◆ Materials provided
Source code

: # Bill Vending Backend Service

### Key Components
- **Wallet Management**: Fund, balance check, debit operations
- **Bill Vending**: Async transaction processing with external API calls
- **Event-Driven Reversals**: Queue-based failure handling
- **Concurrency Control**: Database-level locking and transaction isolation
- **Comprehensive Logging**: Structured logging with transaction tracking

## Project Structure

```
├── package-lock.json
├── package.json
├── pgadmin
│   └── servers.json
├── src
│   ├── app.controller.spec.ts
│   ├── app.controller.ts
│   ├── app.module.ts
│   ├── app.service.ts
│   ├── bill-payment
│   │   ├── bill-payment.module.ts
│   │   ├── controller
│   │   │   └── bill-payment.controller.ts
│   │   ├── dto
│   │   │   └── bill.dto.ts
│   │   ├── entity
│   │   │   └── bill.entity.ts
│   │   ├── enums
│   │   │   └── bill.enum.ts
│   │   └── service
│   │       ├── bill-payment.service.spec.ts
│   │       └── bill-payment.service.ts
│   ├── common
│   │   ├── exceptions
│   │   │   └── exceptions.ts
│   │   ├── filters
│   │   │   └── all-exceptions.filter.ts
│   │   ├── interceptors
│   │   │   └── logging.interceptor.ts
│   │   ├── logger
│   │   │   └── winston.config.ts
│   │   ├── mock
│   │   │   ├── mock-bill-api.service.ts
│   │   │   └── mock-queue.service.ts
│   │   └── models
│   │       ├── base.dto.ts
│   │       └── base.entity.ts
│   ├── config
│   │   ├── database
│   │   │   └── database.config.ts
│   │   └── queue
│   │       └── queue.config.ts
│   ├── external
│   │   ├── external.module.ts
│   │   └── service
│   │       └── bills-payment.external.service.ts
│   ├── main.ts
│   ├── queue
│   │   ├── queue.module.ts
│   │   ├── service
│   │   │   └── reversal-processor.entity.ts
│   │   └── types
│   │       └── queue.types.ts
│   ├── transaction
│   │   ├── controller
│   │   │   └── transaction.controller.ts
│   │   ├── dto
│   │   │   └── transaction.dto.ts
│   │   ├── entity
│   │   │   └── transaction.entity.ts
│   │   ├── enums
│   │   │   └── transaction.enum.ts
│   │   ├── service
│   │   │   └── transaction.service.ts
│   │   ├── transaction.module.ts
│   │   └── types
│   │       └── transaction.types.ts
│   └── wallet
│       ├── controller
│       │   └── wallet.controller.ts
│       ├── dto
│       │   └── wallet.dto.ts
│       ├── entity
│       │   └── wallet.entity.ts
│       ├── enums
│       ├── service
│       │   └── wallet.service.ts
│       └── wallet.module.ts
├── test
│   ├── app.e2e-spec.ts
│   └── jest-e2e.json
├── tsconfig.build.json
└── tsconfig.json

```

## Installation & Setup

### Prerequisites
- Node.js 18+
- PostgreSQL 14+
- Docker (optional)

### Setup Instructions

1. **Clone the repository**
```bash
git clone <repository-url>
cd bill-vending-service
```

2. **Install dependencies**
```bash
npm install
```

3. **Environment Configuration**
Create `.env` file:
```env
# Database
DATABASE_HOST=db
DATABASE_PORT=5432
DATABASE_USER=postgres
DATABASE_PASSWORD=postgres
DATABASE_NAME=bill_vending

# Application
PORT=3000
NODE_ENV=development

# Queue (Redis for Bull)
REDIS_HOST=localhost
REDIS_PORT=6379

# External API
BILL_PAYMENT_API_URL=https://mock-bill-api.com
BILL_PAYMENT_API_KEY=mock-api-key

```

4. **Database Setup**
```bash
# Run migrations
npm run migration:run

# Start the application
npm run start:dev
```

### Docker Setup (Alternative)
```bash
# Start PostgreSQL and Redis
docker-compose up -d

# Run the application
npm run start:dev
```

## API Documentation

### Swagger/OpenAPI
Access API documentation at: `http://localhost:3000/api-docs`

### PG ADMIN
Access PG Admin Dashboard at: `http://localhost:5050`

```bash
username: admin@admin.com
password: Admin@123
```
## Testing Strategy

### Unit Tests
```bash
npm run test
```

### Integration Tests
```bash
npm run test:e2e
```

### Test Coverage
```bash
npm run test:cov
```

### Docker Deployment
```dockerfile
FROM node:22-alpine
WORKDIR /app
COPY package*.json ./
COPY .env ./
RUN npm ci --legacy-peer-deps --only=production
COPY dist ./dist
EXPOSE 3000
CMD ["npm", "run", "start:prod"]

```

◆ Exercise brief
The lines to report are those in the material above that contain the word "Setup"; copy every one of them.

◆ Written solution
## Installation & Setup
### Setup Instructions
4. **Database Setup**
### Docker Setup (Alternative)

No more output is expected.